#### [WORK ITEM]
An exact, picture-free copy of the listing is required.

#### [DATA SHOWN]
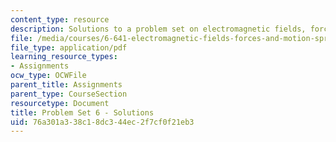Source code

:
 ```yaml
---
content_type: resource
description: Solutions to a problem set on electromagnetic fields, forces, and motion.
file: /media/courses/6-641-electromagnetic-fields-forces-and-motion-spring-2009/76a301a338c18dc344ec2f7cf0f21eb3_MIT6_641s09_sol_pset06.pdf
file_type: application/pdf
learning_resource_types:
- Assignments
ocw_type: OCWFile
parent_title: Assignments
parent_type: CourseSection
resourcetype: Document
title: Problem Set 6 - Solutions
uid: 76a301a3-38c1-8dc3-44ec-2f7cf0f21eb3
---
```

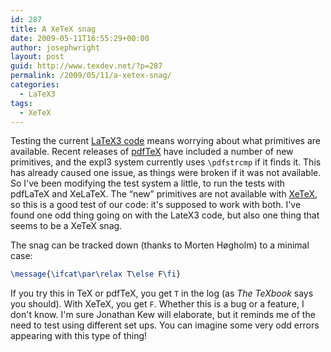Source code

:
 ```yaml
---
id: 287
title: A XeTeX snag
date: 2009-05-11T16:55:29+00:00
author: josephwright
layout: post
guid: http://www.texdev.net/?p=287
permalink: /2009/05/11/a-xetex-snag/
categories:
  - LaTeX3
tags:
  - XeTeX
---
```

Testing the current [LaTeX3 code](http://www.latex-project.org/code.html) means worrying about what primitives are available. Recent releases of [pdfTeX](http://www.pdftex.org) have included a number of new primitives, and the expl3 system currently uses `\pdfstrcmp` if it finds it. This has already caused one issue, as things were broken if it was not available. So I've been modifying the test system a little, to run the tests with pdfLaTeX and XeLaTeX. The “new” primitives are not available with [XeTeX](http://scripts.sil.org/cms/scripts/page.php?site_id=nrsi&amp;id=XeTeX), so this is a good test of our code: it's supposed to work with both. I've found one odd thing going on with the LateX3 code, but also one thing that seems to be a XeTeX snag.

The snag can be tracked down (thanks to Morten Høgholm) to a minimal case:

```latex
\message{\ifcat\par\relax T\else F\fi}
```

If you try this in TeX or pdfTeX, you get `T` in the log (as _The TeXbook_ says you should). With XeTeX, you get `F`. Whether this is a bug or a feature, I don't know. I'm sure Jonathan Kew will elaborate, but it reminds me of the need to test using different set ups. You can imagine some very odd errors appearing with this type of thing!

#### [SOLUTION]
Source code

:
 ```yaml
---
content_type: resource
description: Solutions to a problem set on electromagnetic fields, forces, and motion.
file: /media/courses/6-641-electromagnetic-fields-forces-and-motion-spring-2009/76a301a338c18dc344ec2f7cf0f21eb3_MIT6_641s09_sol_pset06.pdf
file_type: application/pdf
learning_resource_types:
- Assignments
ocw_type: OCWFile
parent_title: Assignments
parent_type: CourseSection
resourcetype: Document
title: Problem Set 6 - Solutions
uid: 76a301a3-38c1-8dc3-44ec-2f7cf0f21eb3
---
```

Source code

:
 ```yaml
---
id: 287
title: A XeTeX snag
date: 2009-05-11T16:55:29+00:00
author: josephwright
layout: post
guid: http://www.texdev.net/?p=287
permalink: /2009/05/11/a-xetex-snag/
categories:
  - LaTeX3
tags:
  - XeTeX
---
```

Testing the current [LaTeX3 code](http://www.latex-project.org/code.html) means worrying about what primitives are available. Recent releases of [pdfTeX](http://www.pdftex.org) have included a number of new primitives, and the expl3 system currently uses `\pdfstrcmp` if it finds it. This has already caused one issue, as things were broken if it was not available. So I've been modifying the test system a little, to run the tests with pdfLaTeX and XeLaTeX. The “new” primitives are not available with [XeTeX](http://scripts.sil.org/cms/scripts/page.php?site_id=nrsi&amp;id=XeTeX), so this is a good test of our code: it's supposed to work with both. I've found one odd thing going on with the LateX3 code, but also one thing that seems to be a XeTeX snag.

The snag can be tracked down (thanks to Morten Høgholm) to a minimal case:

```latex
\message{\ifcat\par\relax T\else F\fi}
```

If you try this in TeX or pdfTeX, you get `T` in the log (as _The TeXbook_ says you should). With XeTeX, you get `F`. Whether this is a bug or a feature, I don't know. I'm sure Jonathan Kew will elaborate, but it reminds me of the need to test using different set ups. You can imagine some very odd errors appearing with this type of thing!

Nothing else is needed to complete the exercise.